| ACTIVITY |
Beneath this task are records; state how many of their lines hold the word "index", and nothing else.

(PROVIDED DATA begins)

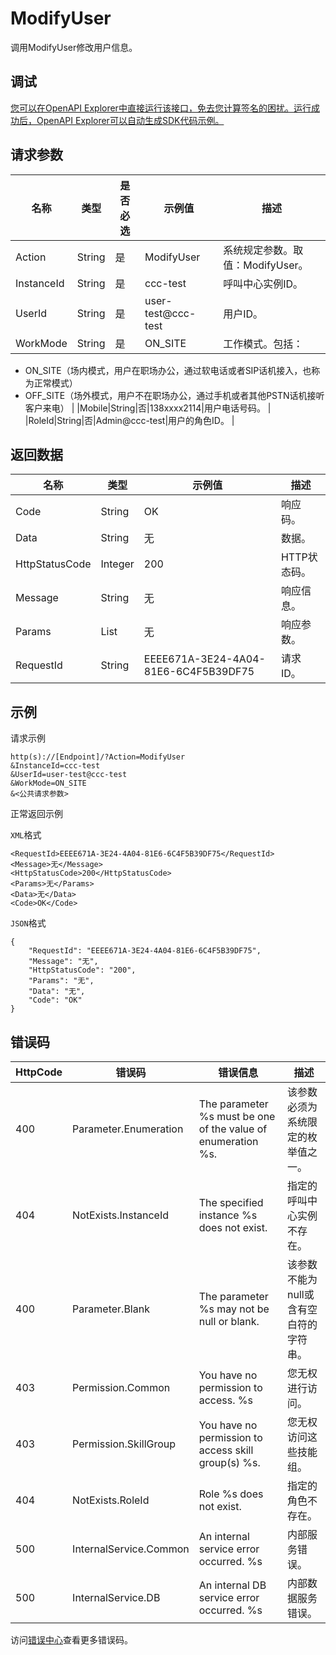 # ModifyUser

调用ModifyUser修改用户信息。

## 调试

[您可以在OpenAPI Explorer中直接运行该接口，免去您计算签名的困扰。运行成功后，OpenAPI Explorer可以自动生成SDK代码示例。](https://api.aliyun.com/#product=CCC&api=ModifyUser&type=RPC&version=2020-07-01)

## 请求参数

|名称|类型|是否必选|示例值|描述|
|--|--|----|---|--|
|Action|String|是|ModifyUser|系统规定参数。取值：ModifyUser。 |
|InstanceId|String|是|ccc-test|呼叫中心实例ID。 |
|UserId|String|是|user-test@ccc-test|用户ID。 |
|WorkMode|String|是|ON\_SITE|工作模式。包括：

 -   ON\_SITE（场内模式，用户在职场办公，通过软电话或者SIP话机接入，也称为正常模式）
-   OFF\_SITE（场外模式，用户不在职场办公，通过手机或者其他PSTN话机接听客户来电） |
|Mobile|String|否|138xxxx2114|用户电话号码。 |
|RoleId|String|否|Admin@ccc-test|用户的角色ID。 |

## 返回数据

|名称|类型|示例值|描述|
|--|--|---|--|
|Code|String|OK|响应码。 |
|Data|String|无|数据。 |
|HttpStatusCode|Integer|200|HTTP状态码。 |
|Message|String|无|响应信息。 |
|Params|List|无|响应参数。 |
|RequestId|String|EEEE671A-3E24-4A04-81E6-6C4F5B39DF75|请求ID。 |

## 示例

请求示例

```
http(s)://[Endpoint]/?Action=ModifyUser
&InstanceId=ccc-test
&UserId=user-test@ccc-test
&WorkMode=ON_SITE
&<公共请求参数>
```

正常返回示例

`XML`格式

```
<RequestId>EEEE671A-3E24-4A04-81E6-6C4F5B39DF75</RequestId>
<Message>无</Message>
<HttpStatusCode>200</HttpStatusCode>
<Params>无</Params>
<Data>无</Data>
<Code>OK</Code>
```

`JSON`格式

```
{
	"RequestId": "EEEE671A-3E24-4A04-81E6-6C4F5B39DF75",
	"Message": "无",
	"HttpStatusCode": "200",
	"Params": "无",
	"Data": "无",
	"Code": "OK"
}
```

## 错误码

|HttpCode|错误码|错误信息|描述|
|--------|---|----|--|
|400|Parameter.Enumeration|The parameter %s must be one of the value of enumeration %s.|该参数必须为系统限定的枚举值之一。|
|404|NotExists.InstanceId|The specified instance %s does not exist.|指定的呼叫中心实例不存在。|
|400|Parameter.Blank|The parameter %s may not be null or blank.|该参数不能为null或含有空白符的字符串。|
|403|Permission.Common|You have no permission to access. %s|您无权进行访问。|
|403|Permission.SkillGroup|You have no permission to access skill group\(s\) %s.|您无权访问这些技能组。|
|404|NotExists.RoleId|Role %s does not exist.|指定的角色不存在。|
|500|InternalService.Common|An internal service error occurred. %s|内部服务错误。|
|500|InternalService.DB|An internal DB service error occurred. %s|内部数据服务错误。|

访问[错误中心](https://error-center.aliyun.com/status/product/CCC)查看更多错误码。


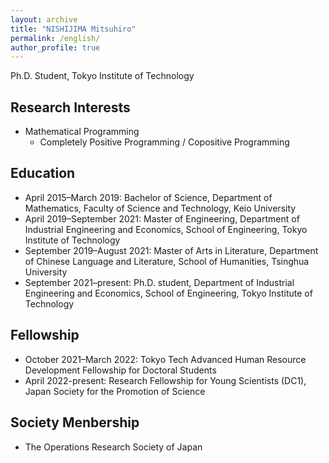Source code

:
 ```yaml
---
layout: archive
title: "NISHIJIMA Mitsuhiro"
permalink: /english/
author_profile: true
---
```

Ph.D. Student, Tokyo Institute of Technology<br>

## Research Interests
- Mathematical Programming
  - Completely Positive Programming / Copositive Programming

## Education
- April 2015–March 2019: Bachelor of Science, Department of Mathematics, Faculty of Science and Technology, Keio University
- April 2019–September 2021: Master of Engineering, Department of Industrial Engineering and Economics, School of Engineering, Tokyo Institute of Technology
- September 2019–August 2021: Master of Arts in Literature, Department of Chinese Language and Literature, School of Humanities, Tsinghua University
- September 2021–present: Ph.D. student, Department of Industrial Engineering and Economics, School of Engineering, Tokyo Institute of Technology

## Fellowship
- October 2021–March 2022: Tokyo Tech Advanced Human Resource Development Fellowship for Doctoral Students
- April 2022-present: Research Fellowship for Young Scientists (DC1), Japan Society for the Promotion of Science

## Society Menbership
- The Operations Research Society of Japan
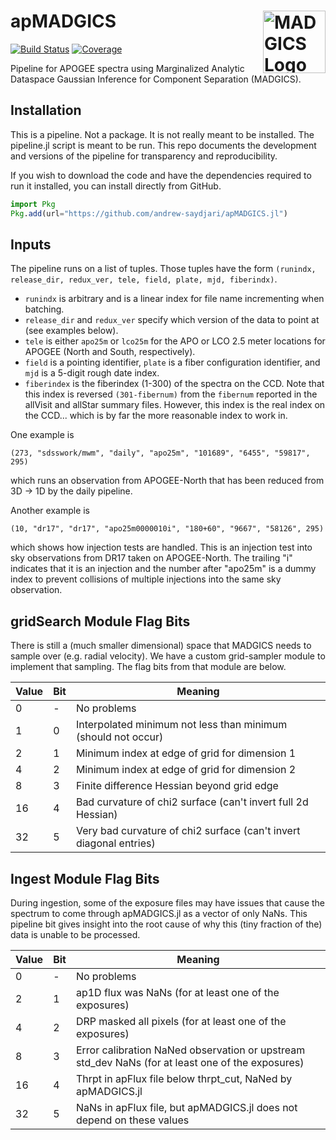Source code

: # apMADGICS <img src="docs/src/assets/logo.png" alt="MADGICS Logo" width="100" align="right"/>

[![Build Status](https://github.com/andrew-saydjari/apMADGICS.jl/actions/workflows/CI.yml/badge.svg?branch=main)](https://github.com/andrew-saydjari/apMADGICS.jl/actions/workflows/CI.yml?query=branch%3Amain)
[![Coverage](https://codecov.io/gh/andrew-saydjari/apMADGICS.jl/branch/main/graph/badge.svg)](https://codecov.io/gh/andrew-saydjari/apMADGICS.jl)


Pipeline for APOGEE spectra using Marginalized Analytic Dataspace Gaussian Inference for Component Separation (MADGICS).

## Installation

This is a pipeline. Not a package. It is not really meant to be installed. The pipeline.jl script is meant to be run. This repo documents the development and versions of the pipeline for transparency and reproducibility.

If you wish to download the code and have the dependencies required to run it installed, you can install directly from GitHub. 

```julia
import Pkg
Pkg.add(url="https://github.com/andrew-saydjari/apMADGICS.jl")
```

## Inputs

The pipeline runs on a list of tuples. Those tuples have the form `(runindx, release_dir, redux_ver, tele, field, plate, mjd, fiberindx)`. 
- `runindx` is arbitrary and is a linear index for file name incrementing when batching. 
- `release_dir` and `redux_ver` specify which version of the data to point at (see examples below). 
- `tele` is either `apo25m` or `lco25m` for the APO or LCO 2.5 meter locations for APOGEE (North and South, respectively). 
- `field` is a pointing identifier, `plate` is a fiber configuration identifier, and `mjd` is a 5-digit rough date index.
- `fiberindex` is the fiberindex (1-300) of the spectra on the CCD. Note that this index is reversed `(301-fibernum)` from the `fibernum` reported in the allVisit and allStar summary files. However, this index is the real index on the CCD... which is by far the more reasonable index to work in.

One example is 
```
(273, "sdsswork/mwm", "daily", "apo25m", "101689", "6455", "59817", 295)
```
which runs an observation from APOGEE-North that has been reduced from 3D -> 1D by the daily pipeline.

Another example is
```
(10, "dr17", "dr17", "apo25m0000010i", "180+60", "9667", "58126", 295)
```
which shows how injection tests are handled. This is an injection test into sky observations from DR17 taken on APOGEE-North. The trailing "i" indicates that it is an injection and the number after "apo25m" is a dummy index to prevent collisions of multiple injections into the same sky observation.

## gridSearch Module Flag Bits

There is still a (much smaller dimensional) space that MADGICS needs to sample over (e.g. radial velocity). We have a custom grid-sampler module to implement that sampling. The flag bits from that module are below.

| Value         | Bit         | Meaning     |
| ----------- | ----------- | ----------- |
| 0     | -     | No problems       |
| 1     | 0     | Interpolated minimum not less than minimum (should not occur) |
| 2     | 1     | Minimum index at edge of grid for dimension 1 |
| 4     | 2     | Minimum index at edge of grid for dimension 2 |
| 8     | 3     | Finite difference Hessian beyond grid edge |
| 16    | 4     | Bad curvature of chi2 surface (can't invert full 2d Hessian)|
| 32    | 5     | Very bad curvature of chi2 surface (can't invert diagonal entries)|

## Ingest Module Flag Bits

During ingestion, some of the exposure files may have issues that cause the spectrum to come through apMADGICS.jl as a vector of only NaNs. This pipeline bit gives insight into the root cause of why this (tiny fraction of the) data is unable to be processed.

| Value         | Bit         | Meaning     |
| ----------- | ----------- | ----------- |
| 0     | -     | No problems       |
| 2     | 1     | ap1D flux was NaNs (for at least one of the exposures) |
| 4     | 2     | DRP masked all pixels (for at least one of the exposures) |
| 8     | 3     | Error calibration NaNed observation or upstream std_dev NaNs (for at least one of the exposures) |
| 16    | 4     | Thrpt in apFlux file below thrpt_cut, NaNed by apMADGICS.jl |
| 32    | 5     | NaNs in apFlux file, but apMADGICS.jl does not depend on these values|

(PROVIDED DATA ends)

| OUTPUT BELOW |
6